== Segment start ==

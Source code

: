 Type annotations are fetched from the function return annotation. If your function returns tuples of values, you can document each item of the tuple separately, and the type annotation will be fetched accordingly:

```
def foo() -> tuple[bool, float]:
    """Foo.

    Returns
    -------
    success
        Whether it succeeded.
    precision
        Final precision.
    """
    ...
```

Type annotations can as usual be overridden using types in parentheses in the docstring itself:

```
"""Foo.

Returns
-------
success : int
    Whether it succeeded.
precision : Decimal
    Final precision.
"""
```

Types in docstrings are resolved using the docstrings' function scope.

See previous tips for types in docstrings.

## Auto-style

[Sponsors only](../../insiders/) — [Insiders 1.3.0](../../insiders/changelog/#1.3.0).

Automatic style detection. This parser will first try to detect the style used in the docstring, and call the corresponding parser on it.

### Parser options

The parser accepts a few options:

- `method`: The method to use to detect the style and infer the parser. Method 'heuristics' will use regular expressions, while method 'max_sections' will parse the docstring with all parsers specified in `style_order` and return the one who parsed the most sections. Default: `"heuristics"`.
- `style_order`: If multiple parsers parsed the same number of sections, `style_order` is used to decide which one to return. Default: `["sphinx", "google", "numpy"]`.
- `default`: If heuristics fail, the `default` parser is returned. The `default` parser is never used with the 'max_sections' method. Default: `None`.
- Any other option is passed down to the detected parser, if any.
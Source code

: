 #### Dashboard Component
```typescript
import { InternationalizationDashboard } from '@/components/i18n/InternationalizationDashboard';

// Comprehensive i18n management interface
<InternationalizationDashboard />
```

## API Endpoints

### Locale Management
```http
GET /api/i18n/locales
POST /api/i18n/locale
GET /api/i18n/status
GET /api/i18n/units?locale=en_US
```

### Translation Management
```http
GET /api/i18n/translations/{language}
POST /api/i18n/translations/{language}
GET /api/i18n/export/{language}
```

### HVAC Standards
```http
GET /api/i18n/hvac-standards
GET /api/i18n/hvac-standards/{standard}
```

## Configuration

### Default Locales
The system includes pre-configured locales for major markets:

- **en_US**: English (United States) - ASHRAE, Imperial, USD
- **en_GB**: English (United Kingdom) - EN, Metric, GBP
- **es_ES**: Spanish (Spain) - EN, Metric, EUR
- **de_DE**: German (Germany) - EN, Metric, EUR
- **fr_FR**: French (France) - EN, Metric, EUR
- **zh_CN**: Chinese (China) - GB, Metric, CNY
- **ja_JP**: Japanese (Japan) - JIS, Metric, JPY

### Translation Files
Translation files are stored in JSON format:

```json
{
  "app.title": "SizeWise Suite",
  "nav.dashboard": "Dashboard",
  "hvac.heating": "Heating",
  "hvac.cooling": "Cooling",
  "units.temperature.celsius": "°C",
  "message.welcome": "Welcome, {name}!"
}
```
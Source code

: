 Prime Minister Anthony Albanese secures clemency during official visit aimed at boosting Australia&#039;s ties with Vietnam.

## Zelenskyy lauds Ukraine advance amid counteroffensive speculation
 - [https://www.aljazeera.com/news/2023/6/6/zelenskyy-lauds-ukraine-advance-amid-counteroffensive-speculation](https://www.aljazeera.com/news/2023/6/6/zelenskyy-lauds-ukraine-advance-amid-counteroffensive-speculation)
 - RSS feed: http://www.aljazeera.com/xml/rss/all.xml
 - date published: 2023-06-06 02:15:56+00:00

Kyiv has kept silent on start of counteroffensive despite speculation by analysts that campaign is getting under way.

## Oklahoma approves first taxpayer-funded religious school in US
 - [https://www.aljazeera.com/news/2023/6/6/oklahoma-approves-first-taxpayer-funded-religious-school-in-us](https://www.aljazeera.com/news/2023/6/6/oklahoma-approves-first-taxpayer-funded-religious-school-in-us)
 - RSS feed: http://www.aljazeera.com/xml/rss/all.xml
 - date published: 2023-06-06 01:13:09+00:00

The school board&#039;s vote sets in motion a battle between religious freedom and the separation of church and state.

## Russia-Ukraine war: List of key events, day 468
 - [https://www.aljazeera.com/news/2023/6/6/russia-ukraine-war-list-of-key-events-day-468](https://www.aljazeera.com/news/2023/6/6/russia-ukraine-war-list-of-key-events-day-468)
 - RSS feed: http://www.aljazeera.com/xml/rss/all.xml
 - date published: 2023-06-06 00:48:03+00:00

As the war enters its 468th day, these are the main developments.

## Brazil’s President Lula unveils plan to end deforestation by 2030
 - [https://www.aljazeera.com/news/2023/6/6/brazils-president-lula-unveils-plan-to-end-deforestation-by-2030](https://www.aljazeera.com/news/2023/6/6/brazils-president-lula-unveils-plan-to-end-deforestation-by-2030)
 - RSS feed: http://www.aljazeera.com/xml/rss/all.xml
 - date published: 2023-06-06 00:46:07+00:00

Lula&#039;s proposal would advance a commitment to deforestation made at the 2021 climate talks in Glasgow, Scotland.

== Segment end ==

§ **Exercise objective**:
Reproduce the entries in full, exactly as written.

§ **Task response**:
Source code

: Type annotations are fetched from the function return annotation. If your function returns tuples of values, you can document each item of the tuple separately, and the type annotation will be fetched accordingly:

```
def foo() -> tuple[bool, float]:
    """Foo.

    Returns
    -------
    success
        Whether it succeeded.
    precision
        Final precision.
    """
    ...
```

Type annotations can as usual be overridden using types in parentheses in the docstring itself:

```
"""Foo.

Returns
-------
success : int
    Whether it succeeded.
precision : Decimal
    Final precision.
"""
```

Types in docstrings are resolved using the docstrings' function scope.

See previous tips for types in docstrings.

## Auto-style

[Sponsors only](../../insiders/) — [Insiders 1.3.0](../../insiders/changelog/#1.3.0).

Automatic style detection. This parser will first try to detect the style used in the docstring, and call the corresponding parser on it.

### Parser options

The parser accepts a few options:

- `method`: The method to use to detect the style and infer the parser. Method 'heuristics' will use regular expressions, while method 'max_sections' will parse the docstring with all parsers specified in `style_order` and return the one who parsed the most sections. Default: `"heuristics"`.
- `style_order`: If multiple parsers parsed the same number of sections, `style_order` is used to decide which one to return. Default: `["sphinx", "google", "numpy"]`.
- `default`: If heuristics fail, the `default` parser is returned. The `default` parser is never used with the 'max_sections' method. Default: `None`.
- Any other option is passed down to the detected parser, if any.
Source code

: #### Dashboard Component
```typescript
import { InternationalizationDashboard } from '@/components/i18n/InternationalizationDashboard';

// Comprehensive i18n management interface
<InternationalizationDashboard />
```

## API Endpoints

### Locale Management
```http
GET /api/i18n/locales
POST /api/i18n/locale
GET /api/i18n/status
GET /api/i18n/units?locale=en_US
```

### Translation Management
```http
GET /api/i18n/translations/{language}
POST /api/i18n/translations/{language}
GET /api/i18n/export/{language}
```

### HVAC Standards
```http
GET /api/i18n/hvac-standards
GET /api/i18n/hvac-standards/{standard}
```

## Configuration

### Default Locales
The system includes pre-configured locales for major markets:

- **en_US**: English (United States) - ASHRAE, Imperial, USD
- **en_GB**: English (United Kingdom) - EN, Metric, GBP
- **es_ES**: Spanish (Spain) - EN, Metric, EUR
- **de_DE**: German (Germany) - EN, Metric, EUR
- **fr_FR**: French (France) - EN, Metric, EUR
- **zh_CN**: Chinese (China) - GB, Metric, CNY
- **ja_JP**: Japanese (Japan) - JIS, Metric, JPY

### Translation Files
Translation files are stored in JSON format:

```json
{
  "app.title": "SizeWise Suite",
  "nav.dashboard": "Dashboard",
  "hvac.heating": "Heating",
  "hvac.cooling": "Cooling",
  "units.temperature.celsius": "°C",
  "message.welcome": "Welcome, {name}!"
}
```
Source code

: Prime Minister Anthony Albanese secures clemency during official visit aimed at boosting Australia&#039;s ties with Vietnam.

## Zelenskyy lauds Ukraine advance amid counteroffensive speculation
 - [https://www.aljazeera.com/news/2023/6/6/zelenskyy-lauds-ukraine-advance-amid-counteroffensive-speculation](https://www.aljazeera.com/news/2023/6/6/zelenskyy-lauds-ukraine-advance-amid-counteroffensive-speculation)
 - RSS feed: http://www.aljazeera.com/xml/rss/all.xml
 - date published: 2023-06-06 02:15:56+00:00

Kyiv has kept silent on start of counteroffensive despite speculation by analysts that campaign is getting under way.

## Oklahoma approves first taxpayer-funded religious school in US
 - [https://www.aljazeera.com/news/2023/6/6/oklahoma-approves-first-taxpayer-funded-religious-school-in-us](https://www.aljazeera.com/news/2023/6/6/oklahoma-approves-first-taxpayer-funded-religious-school-in-us)
 - RSS feed: http://www.aljazeera.com/xml/rss/all.xml
 - date published: 2023-06-06 01:13:09+00:00

The school board&#039;s vote sets in motion a battle between religious freedom and the separation of church and state.

## Russia-Ukraine war: List of key events, day 468
 - [https://www.aljazeera.com/news/2023/6/6/russia-ukraine-war-list-of-key-events-day-468](https://www.aljazeera.com/news/2023/6/6/russia-ukraine-war-list-of-key-events-day-468)
 - RSS feed: http://www.aljazeera.com/xml/rss/all.xml
 - date published: 2023-06-06 00:48:03+00:00

As the war enters its 468th day, these are the main developments.

## Brazil’s President Lula unveils plan to end deforestation by 2030
 - [https://www.aljazeera.com/news/2023/6/6/brazils-president-lula-unveils-plan-to-end-deforestation-by-2030](https://www.aljazeera.com/news/2023/6/6/brazils-president-lula-unveils-plan-to-end-deforestation-by-2030)
 - RSS feed: http://www.aljazeera.com/xml/rss/all.xml
 - date published: 2023-06-06 00:46:07+00:00

Lula&#039;s proposal would advance a commitment to deforestation made at the 2021 climate talks in Glasgow, Scotland.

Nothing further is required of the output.